Please write out the lines of the data exactly, beginning with the first and ending with the line containing "a dark theme"; leave the pictures behind.

====================

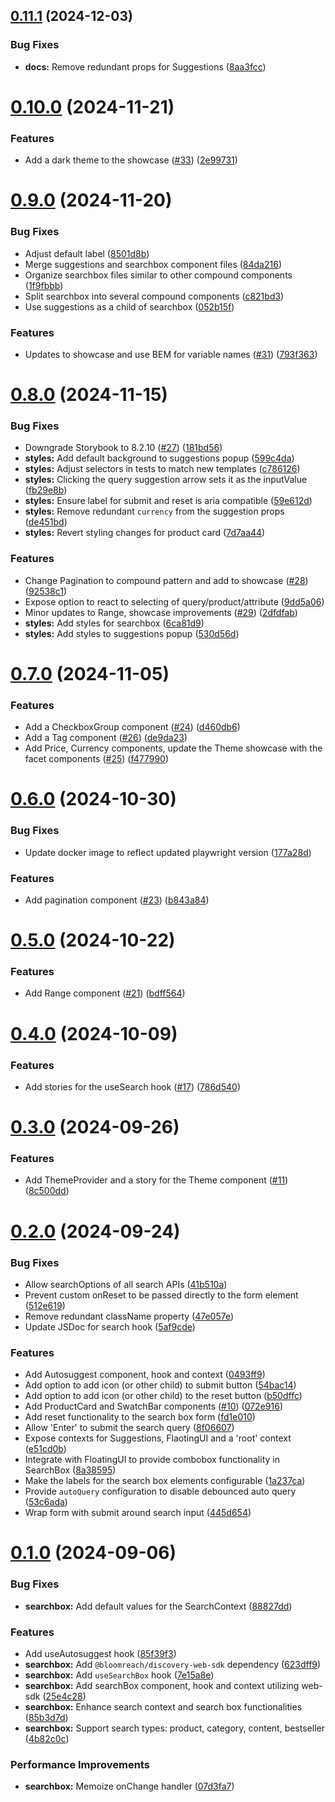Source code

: ## [0.11.1](https://github.com/bloomreach/limitless-ui-react/compare/v0.11.0...v0.11.1) (2024-12-03)


### Bug Fixes

* **docs:** Remove redundant props for Suggestions ([8aa3fcc](https://github.com/bloomreach/limitless-ui-react/commit/8aa3fcc88288384bf528164333aee0c0d7e9b736))

# [0.10.0](https://github.com/bloomreach/limitless-ui-react/compare/v0.9.0...v0.10.0) (2024-11-21)


### Features

* Add a dark theme to the showcase ([#33](https://github.com/bloomreach/limitless-ui-react/issues/33)) ([2e99731](https://github.com/bloomreach/limitless-ui-react/commit/2e99731d3ba8585052197d36591ebda614380af3))

# [0.9.0](https://github.com/bloomreach/limitless-ui-react/compare/v0.8.0...v0.9.0) (2024-11-20)


### Bug Fixes

* Adjust default label ([8501d8b](https://github.com/bloomreach/limitless-ui-react/commit/8501d8b0b944184a599c28774e4ea758d8115481))
* Merge suggestions and searchbox component files ([84da216](https://github.com/bloomreach/limitless-ui-react/commit/84da2164004469f20e194cf561a75935ba19568b))
* Organize searchbox files similar to other compound components ([1f9fbbb](https://github.com/bloomreach/limitless-ui-react/commit/1f9fbbb8a31cb87c9fc44ae5058df797a738d26c))
* Split searchbox into several compound components ([c821bd3](https://github.com/bloomreach/limitless-ui-react/commit/c821bd337873e032da01474a9429a783cf515901))
* Use suggestions as a child of searchbox ([052b15f](https://github.com/bloomreach/limitless-ui-react/commit/052b15f0489a2908394ac84676ad26f39304afa9))


### Features

* Updates to showcase and use BEM for variable names ([#31](https://github.com/bloomreach/limitless-ui-react/issues/31)) ([793f363](https://github.com/bloomreach/limitless-ui-react/commit/793f3632c376ad43233c4d17f4ccd3275d852a35))

# [0.8.0](https://github.com/bloomreach/limitless-ui-react/compare/v0.7.0...v0.8.0) (2024-11-15)


### Bug Fixes

* Downgrade Storybook to 8.2.10 ([#27](https://github.com/bloomreach/limitless-ui-react/issues/27)) ([181bd56](https://github.com/bloomreach/limitless-ui-react/commit/181bd56efc73f84793a563130d23b57ac087bdad))
* **styles:** Add default background to suggestions popup ([599c4da](https://github.com/bloomreach/limitless-ui-react/commit/599c4dac4f7576c8bf8a5f7610b17778645bac6f))
* **styles:** Adjust selectors in tests to match new templates ([c786126](https://github.com/bloomreach/limitless-ui-react/commit/c786126a6390ef0d9259d08a772ac7c632c17bbd))
* **styles:** Clicking the query suggestion arrow sets it as the inputValue ([fb29e8b](https://github.com/bloomreach/limitless-ui-react/commit/fb29e8b544bdf8f37021825dfd881c02bf1479dd))
* **styles:** Ensure label for submit and reset is aria compatible ([59e612d](https://github.com/bloomreach/limitless-ui-react/commit/59e612def96f89c7b5b9d2648e8dc2e5eb23e02d))
* **styles:** Remove redundant `currency` from the suggestion props ([de451bd](https://github.com/bloomreach/limitless-ui-react/commit/de451bdc49286546429f5cd203fd7195a370e691))
* **styles:** Revert styling changes for product card ([7d7aa44](https://github.com/bloomreach/limitless-ui-react/commit/7d7aa44d08139f81199927c076cc5f06335ca57a))


### Features

* Change Pagination to compound pattern and add to showcase ([#28](https://github.com/bloomreach/limitless-ui-react/issues/28)) ([92538c1](https://github.com/bloomreach/limitless-ui-react/commit/92538c1a7bddf15a04f1165e537c07f01a3a8ec2))
* Expose option to react to selecting of query/product/attribute ([9dd5a06](https://github.com/bloomreach/limitless-ui-react/commit/9dd5a063b05d38c639b19569ff5042b6d129714d))
* Minor updates to Range, showcase improvements ([#29](https://github.com/bloomreach/limitless-ui-react/issues/29)) ([2dfdfab](https://github.com/bloomreach/limitless-ui-react/commit/2dfdfabe30b0cccc3bfb8cf13c9555b67f81aa8a))
* **styles:** Add styles for searchbox ([6ca81d9](https://github.com/bloomreach/limitless-ui-react/commit/6ca81d985c52a3a7d7aaa3603aec12965240fcbb))
* **styles:** Add styles to suggestions popup ([530d56d](https://github.com/bloomreach/limitless-ui-react/commit/530d56d06b6121794f0d41162882114300383a80))

# [0.7.0](https://github.com/bloomreach/limitless-ui-react/compare/v0.6.0...v0.7.0) (2024-11-05)


### Features

* Add a CheckboxGroup component ([#24](https://github.com/bloomreach/limitless-ui-react/issues/24)) ([d460db6](https://github.com/bloomreach/limitless-ui-react/commit/d460db6f31bd490b8fc907352ea95180d91c6ccf))
* Add a Tag component ([#26](https://github.com/bloomreach/limitless-ui-react/issues/26)) ([de9da23](https://github.com/bloomreach/limitless-ui-react/commit/de9da23ba6d8c423d8617fe4a9a407074d0b405f))
* Add Price, Currency components, update the Theme showcase with the facet components ([#25](https://github.com/bloomreach/limitless-ui-react/issues/25)) ([f477990](https://github.com/bloomreach/limitless-ui-react/commit/f477990f36f738de16782533962b3877b02a502c))

# [0.6.0](https://github.com/bloomreach/limitless-ui-react/compare/v0.5.0...v0.6.0) (2024-10-30)


### Bug Fixes

* Update docker image to reflect updated playwright version ([177a28d](https://github.com/bloomreach/limitless-ui-react/commit/177a28d23b1d33cfea335467ae4d8ae3ec65ad37))


### Features

* Add pagination component ([#23](https://github.com/bloomreach/limitless-ui-react/issues/23)) ([b843a84](https://github.com/bloomreach/limitless-ui-react/commit/b843a84bfdce1917d14e757eaa08efbead703d6f))

# [0.5.0](https://github.com/bloomreach/limitless-ui-react/compare/v0.4.0...v0.5.0) (2024-10-22)


### Features

* Add Range component ([#21](https://github.com/bloomreach/limitless-ui-react/issues/21)) ([bdff564](https://github.com/bloomreach/limitless-ui-react/commit/bdff5641ffb8586514f7d0eb053ab28c3445e872))

# [0.4.0](https://github.com/bloomreach/limitless-ui-react/compare/v0.3.0...v0.4.0) (2024-10-09)


### Features

* Add stories for the useSearch hook ([#17](https://github.com/bloomreach/limitless-ui-react/issues/17)) ([786d540](https://github.com/bloomreach/limitless-ui-react/commit/786d54087f68049f60cc75735ff808bb926c2ef5))

# [0.3.0](https://github.com/bloomreach/limitless-ui-react/compare/v0.2.0...v0.3.0) (2024-09-26)


### Features

* Add ThemeProvider and a story for the Theme component ([#11](https://github.com/bloomreach/limitless-ui-react/issues/11)) ([8c500dd](https://github.com/bloomreach/limitless-ui-react/commit/8c500dd848ebb443762b1087cdec478327b2f0d8))

# [0.2.0](https://github.com/bloomreach/limitless-ui-react/compare/v0.1.0...v0.2.0) (2024-09-24)


### Bug Fixes

* Allow searchOptions of all search APIs ([41b510a](https://github.com/bloomreach/limitless-ui-react/commit/41b510a420fcf4fc51550c1549c0dbfe56954854))
* Prevent custom onReset to be passed directly to the form element ([512e619](https://github.com/bloomreach/limitless-ui-react/commit/512e6197aaea0874bf3943c1879461d2941f7260))
* Remove redundant className property ([47e057e](https://github.com/bloomreach/limitless-ui-react/commit/47e057ec402520638d87e18042fe598117a7919a))
* Update JSDoc for search hook ([5af9cde](https://github.com/bloomreach/limitless-ui-react/commit/5af9cde3e63d2a2ea9bc3339ba626b35f3dca1ee))


### Features

* Add Autosuggest component, hook and context ([0493ff9](https://github.com/bloomreach/limitless-ui-react/commit/0493ff940c898e81dc61ee48e7e9384514b7353a))
* Add option to add icon (or other child) to submit button ([54bac14](https://github.com/bloomreach/limitless-ui-react/commit/54bac14b300ea8cdda581a9972d649ccee2922ad))
* Add option to add icon (or other child) to the reset button ([b50dffc](https://github.com/bloomreach/limitless-ui-react/commit/b50dffc19954ab70655eac111d1eb1f4159deb20))
* Add ProductCard and SwatchBar components ([#10](https://github.com/bloomreach/limitless-ui-react/issues/10)) ([072e916](https://github.com/bloomreach/limitless-ui-react/commit/072e9162277d8dadc7e8f7fa30ed678ad67f6734))
* Add reset functionality to the search box form ([fd1e010](https://github.com/bloomreach/limitless-ui-react/commit/fd1e01082a7b59b6efae5b8c36745ec535bdbca6))
* Allow 'Enter' to submit the search query ([8f06607](https://github.com/bloomreach/limitless-ui-react/commit/8f0660774456f762c9e06aa696c1316d86ff8670))
* Expose contexts for Suggestions, FlaotingUI and a 'root' context ([e51cd0b](https://github.com/bloomreach/limitless-ui-react/commit/e51cd0bca6992987df1ad4373f1d1c5647c4b7a3))
* Integrate with FloatingUI to provide combobox functionality in SearchBox ([8a38595](https://github.com/bloomreach/limitless-ui-react/commit/8a385952649c4509c4152dd587ec9d07f24edcf5))
* Make the labels for the search box elements configurable ([1a237ca](https://github.com/bloomreach/limitless-ui-react/commit/1a237ca17e9c91c4a7c04e68dbbe52201fca8e2a))
* Provide `autoQuery` configuration to disable debounced auto query ([53c6ada](https://github.com/bloomreach/limitless-ui-react/commit/53c6ada64b24b713eac78bab114eea6eb0ac6332))
* Wrap form with submit around search input ([445d654](https://github.com/bloomreach/limitless-ui-react/commit/445d65486f40d94ee27a60e30327f95cfa1c5987))

# [0.1.0](https://github.com/bloomreach/limitless-ui-react/compare/v0.0.1...v0.1.0) (2024-09-06)


### Bug Fixes

* **searchbox:** Add default values for the SearchContext ([88827dd](https://github.com/bloomreach/limitless-ui-react/commit/88827ddbdc96fb13eb8a143791b5e411fd2d2f86))


### Features

* Add useAutosuggest hook ([85f39f3](https://github.com/bloomreach/limitless-ui-react/commit/85f39f37112071b5de77e39834c1ce7d87a259ac))
* **searchbox:** Add `@bloomreach/discovery-web-sdk` dependency ([623dff9](https://github.com/bloomreach/limitless-ui-react/commit/623dff95a4fec902727a6c21292ef6c6853d688b))
* **searchbox:** Add `useSearchBox` hook ([7e15a8e](https://github.com/bloomreach/limitless-ui-react/commit/7e15a8e39a241637d58b62f6173ee81d793693bb))
* **searchbox:** Add searchBox component, hook and context utilizing web-sdk ([25e4c28](https://github.com/bloomreach/limitless-ui-react/commit/25e4c289e143296d1f7ddb619542dfa64fd42942))
* **searchbox:** Enhance search context and search box functionalities ([85b3d7d](https://github.com/bloomreach/limitless-ui-react/commit/85b3d7d9d4af0c3afc1f9797b5d9d18243f7b576))
* **searchbox:** Support search types: product, category, content, bestseller ([4b82c0c](https://github.com/bloomreach/limitless-ui-react/commit/4b82c0c6cc70332610c301fb3359df5f3efdc58c))


### Performance Improvements

* **searchbox:** Memoize onChange handler ([07d3fa7](https://github.com/bloomreach/limitless-ui-react/commit/07d3fa71cb979d39ef5903b242018c08d8af523e))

====================

EXERCISE RESPONSE »
Source code

: ## [0.11.1](https://github.com/bloomreach/limitless-ui-react/compare/v0.11.0...v0.11.1) (2024-12-03)


### Bug Fixes

* **docs:** Remove redundant props for Suggestions ([8aa3fcc](https://github.com/bloomreach/limitless-ui-react/commit/8aa3fcc88288384bf528164333aee0c0d7e9b736))

# [0.10.0](https://github.com/bloomreach/limitless-ui-react/compare/v0.9.0...v0.10.0) (2024-11-21)


### Features

* Add a dark theme to the showcase ([#33](https://github.com/bloomreach/limitless-ui-react/issues/33)) ([2e99731](https://github.com/bloomreach/limitless-ui-react/commit/2e99731d3ba8585052197d36591ebda614380af3))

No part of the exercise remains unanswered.